Despite the major correction recorded in the tanker market during the month of August, freight rates are expected to recover due to favorable supply and demand data.
As stated in the latest report from shipping broker Gibsons, last month saw the lowest revenue for tankers transporting petroleum products worldwide this year.
The current market weakness is largely due to seasonality, analysts noted.
LR (Long Range) tankers have been negatively impacted by the shift of crude oil tankers such as VLCCs and Suezmaxes to product transport this summer, as Q3 is traditionally the weakest period for crude oil tankers.
In Europe, Handy and MR (Medium Range) tankers were affected by the reduction in tonne-miles due to the seasonal decline in regional exports.
In addition, there has been a sharp seasonal decline in Russian refined product exports, exacerbated by continued drone attacks on Russian refineries.
“As we move into the fourth quarter, the factors influencing the market are likely to change,” Gibsons said.

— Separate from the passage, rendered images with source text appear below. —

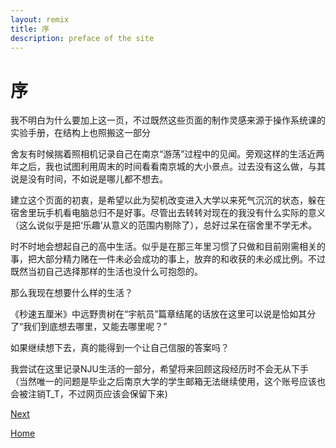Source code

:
 ```yaml
---
layout: remix
title: 序
description: preface of the site
---
```


# 序

我不明白为什么要加上这一页，不过既然这些页面的制作灵感来源于操作系统课的实验手册，在结构上也照搬这一部分

舍友有时候揣着照相机记录自己在南京“游荡”过程中的见闻。旁观这样的生活近两年之后，我也试图利用周末的时间看看南京城的大小景点。过去没有这么做，与其说是没有时间，不如说是哪儿都不想去。

建立这个页面的初衷，是希望以此为契机改变进入大学以来死气沉沉的状态，躲在宿舍里玩手机看电脑总归不是好事。尽管出去转转对现在的我没有什么实际的意义（这么说似乎是把‘乐趣’从意义的范围内剔除了），总好过呆在宿舍里不学无术。

时不时地会想起自己的高中生活。似乎是在那三年里习惯了只做和目前刚需相关的事，把大部分精力赌在一件未必会成功的事上，放弃的和收获的未必成比例。不过既然当初自己选择那样的生活也没什么可抱怨的。

那么我现在想要什么样的生活？

《秒速五厘米》中远野贵树在“宇航员”篇章结尾的话放在这里可以说是恰如其分了“我们到底想去哪里，又能去哪里呢？”

如果继续想下去，真的能得到一个让自己信服的答案吗？

我尝试在这里记录NJU生活的一部分，希望将来回顾这段经历时不会无从下手（当然唯一的问题是毕业之后南京大学的学生邮箱无法继续使用，这个账号应该也会被注销T_T，不过网页应该会保留下来)

[Next](./page-operations.md)

[Home](../index.md)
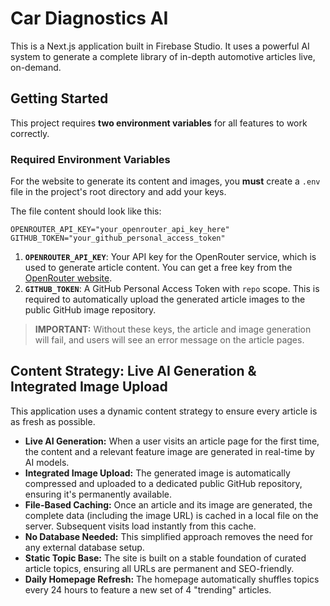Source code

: 
# Car Diagnostics AI

This is a Next.js application built in Firebase Studio. It uses a powerful AI system to generate a complete library of in-depth automotive articles live, on-demand.

## Getting Started

This project requires **two environment variables** for all features to work correctly.

### Required Environment Variables

For the website to generate its content and images, you **must** create a `.env` file in the project's root directory and add your keys.

The file content should look like this:
```
OPENROUTER_API_KEY="your_openrouter_api_key_here"
GITHUB_TOKEN="your_github_personal_access_token"
```

1.  **`OPENROUTER_API_KEY`**: Your API key for the OpenRouter service, which is used to generate article content. You can get a free key from the [OpenRouter website](https://openrouter.ai/).
2.  **`GITHUB_TOKEN`**: A GitHub Personal Access Token with `repo` scope. This is required to automatically upload the generated article images to the public GitHub image repository.

> **IMPORTANT:** Without these keys, the article and image generation will fail, and users will see an error message on the article pages.

## Content Strategy: Live AI Generation & Integrated Image Upload

This application uses a dynamic content strategy to ensure every article is as fresh as possible.

-   **Live AI Generation:** When a user visits an article page for the first time, the content and a relevant feature image are generated in real-time by AI models.
-   **Integrated Image Upload:** The generated image is automatically compressed and uploaded to a dedicated public GitHub repository, ensuring it's permanently available.
-   **File-Based Caching:** Once an article and its image are generated, the complete data (including the image URL) is cached in a local file on the server. Subsequent visits load instantly from this cache.
-   **No Database Needed:** This simplified approach removes the need for any external database setup.
-   **Static Topic Base:** The site is built on a stable foundation of curated article topics, ensuring all URLs are permanent and SEO-friendly.
-   **Daily Homepage Refresh:** The homepage automatically shuffles topics every 24 hours to feature a new set of 4 "trending" articles.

As analysts explained, seasonal maintenance at refineries in the US, the Middle East and Russia will facilitate crude oil exports.
For oil tankers, this means less competition from oil tankers, a key factor behind the recent decline.
Furthermore, LPG prices typically increase in winter relative to naphtha due to heating demand, making naphtha more competitive as a feedstock for the petrochemical industry.